Couple offers residents a Guatemala adventure
Years ago Mohamed Hamza helped a sailor friend who was stranded in Bermuda with a broken mast and without the funds to repair it.
A public appeal raised $50,000; the friend went off on his sailboat and, when he hit Guatemala, invited Mr Hamza to pay a visit.
It turned into the trip of a lifetime for Mr Hamza, who met his wife Clare Dominguez while there.
The couple are planning a return visit to Guatemala next month and are inviting Bermuda residents to join them for the experience.
“It’s an amazing country,” Mr Hamza said. “I was there for the majority of the first year of [the pandemic], getting immersed in the culture. Just over 50 per cent of the population is indigenous Mayan and, like anywhere beautiful in the world, it's really the people that made it for me – their hospitality, the kindness, the richness of culture.”
He met his Australian wife on the Rio Dulce, where she was working as a guide in the national park.
Once they settled here the pair launched a company, Ethos Bermuda, with the idea of showcasing “various aspects of the values that we've experienced, travelling the world together”.

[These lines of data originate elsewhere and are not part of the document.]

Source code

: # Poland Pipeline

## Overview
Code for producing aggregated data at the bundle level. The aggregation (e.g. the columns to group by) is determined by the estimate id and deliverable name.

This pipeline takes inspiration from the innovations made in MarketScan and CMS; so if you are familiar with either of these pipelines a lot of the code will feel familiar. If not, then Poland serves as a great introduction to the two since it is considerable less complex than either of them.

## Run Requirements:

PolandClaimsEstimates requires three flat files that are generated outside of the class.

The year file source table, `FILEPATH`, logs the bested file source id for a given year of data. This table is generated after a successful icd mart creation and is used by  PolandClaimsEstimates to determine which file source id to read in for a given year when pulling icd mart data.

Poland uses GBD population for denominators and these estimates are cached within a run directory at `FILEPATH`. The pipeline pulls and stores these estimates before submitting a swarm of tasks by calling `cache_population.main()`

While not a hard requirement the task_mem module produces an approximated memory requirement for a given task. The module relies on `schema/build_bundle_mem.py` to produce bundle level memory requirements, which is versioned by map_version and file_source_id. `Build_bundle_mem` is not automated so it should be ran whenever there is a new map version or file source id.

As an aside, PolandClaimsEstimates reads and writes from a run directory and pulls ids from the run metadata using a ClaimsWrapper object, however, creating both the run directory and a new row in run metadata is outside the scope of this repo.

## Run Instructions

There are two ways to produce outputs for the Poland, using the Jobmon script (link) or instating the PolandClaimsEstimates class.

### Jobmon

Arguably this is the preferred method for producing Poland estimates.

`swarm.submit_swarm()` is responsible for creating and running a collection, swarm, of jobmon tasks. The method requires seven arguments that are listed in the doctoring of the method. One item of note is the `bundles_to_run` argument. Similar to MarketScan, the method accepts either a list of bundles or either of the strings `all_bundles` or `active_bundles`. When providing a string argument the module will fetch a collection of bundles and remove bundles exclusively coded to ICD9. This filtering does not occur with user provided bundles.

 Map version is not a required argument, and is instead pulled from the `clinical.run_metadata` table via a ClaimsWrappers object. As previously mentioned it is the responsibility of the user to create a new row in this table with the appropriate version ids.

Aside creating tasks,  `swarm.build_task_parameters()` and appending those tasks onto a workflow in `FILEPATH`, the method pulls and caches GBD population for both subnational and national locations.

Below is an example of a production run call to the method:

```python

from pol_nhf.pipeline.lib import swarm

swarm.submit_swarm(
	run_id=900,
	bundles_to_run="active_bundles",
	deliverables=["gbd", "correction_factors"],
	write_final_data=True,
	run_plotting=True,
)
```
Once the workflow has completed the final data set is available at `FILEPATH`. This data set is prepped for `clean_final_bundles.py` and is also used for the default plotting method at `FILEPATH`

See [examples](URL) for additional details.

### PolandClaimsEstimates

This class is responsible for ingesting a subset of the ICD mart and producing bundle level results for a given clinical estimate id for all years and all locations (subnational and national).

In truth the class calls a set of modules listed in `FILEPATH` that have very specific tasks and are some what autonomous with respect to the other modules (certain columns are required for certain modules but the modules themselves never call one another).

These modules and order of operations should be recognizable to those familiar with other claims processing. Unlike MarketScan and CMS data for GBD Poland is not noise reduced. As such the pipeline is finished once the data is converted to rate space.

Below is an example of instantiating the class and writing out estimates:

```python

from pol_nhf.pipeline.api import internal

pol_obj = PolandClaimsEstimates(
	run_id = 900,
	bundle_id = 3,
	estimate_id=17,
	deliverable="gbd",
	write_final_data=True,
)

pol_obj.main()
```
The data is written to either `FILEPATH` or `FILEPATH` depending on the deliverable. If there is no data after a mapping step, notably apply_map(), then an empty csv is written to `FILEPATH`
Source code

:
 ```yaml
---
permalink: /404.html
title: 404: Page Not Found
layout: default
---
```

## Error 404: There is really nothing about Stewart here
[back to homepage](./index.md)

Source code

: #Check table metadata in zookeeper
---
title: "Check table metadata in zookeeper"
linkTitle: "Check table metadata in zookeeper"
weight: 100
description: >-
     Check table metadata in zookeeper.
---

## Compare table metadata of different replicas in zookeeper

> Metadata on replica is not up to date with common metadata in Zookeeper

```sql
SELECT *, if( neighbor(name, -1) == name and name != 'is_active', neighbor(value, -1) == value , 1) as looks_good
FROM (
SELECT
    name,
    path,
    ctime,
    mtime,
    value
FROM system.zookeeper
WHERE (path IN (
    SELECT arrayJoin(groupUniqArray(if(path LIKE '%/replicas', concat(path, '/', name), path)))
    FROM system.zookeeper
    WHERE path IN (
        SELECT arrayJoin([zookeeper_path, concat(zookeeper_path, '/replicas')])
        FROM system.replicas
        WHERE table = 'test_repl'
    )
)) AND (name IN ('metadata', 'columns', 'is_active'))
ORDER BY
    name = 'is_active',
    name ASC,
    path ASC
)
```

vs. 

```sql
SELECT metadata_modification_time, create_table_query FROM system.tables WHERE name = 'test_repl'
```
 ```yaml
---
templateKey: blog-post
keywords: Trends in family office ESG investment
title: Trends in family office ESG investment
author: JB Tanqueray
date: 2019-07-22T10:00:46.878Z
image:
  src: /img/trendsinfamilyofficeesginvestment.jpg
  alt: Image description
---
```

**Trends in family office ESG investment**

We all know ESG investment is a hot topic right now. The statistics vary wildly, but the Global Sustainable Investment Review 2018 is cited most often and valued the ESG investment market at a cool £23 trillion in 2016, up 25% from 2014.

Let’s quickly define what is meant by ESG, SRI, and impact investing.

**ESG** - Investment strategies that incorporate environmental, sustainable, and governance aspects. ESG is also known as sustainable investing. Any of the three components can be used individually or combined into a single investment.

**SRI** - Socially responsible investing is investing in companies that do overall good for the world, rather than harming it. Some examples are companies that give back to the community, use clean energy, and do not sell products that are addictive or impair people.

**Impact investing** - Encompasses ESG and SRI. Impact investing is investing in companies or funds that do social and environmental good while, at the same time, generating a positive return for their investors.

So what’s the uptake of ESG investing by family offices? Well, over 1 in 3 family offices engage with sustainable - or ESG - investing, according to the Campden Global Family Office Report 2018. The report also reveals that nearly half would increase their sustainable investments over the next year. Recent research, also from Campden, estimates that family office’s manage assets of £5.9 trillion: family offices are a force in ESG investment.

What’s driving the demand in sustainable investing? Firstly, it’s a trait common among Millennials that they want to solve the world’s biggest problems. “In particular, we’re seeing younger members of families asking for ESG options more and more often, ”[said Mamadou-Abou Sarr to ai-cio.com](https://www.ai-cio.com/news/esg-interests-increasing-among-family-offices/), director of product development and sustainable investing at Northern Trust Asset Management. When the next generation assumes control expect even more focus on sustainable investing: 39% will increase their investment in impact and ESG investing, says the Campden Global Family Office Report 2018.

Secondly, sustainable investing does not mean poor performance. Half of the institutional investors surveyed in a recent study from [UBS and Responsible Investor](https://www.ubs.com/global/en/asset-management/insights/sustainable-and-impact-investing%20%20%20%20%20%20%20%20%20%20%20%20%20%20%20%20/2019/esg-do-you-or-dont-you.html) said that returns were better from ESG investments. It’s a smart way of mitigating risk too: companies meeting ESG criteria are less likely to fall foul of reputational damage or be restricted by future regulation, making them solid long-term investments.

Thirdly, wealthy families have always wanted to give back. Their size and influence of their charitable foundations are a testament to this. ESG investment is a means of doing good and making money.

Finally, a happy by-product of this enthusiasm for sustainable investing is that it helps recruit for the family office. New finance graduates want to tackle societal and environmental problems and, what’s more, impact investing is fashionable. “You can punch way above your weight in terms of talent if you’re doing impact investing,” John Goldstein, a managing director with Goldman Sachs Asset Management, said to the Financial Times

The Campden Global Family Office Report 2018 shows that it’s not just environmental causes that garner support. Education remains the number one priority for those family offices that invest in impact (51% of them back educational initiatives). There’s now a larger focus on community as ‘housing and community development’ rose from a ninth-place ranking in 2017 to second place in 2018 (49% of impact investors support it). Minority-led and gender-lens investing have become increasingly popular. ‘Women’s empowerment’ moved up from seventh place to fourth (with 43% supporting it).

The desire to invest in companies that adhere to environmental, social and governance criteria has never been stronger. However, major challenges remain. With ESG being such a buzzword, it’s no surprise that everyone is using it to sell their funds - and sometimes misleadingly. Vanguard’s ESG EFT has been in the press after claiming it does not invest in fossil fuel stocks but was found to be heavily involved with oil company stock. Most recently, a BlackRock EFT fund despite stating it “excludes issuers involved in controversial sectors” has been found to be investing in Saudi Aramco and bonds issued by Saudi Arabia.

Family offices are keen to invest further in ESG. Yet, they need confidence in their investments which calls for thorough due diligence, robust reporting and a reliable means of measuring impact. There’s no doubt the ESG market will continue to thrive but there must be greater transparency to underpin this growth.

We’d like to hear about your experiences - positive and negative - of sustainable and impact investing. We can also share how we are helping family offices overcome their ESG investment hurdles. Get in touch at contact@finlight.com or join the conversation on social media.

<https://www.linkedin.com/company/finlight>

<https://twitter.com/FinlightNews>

“We’re used to catering for tourists and those individuals who are looking for exceptional experiences in Bermuda based on our four pillars – music, cuisine, nature and movement,” Mr Hamza said.
“We thought we’d offer the Bermudian public and residents of Bermuda an opportunity to experience another exceptional country and of course, Guatemala was our first choice for that because it was familiar to both Clare and I.”
Two weeks of exploration of the Central American country are on offer starting October 31 in Antigua, a city that served as its capital for more than 200 years.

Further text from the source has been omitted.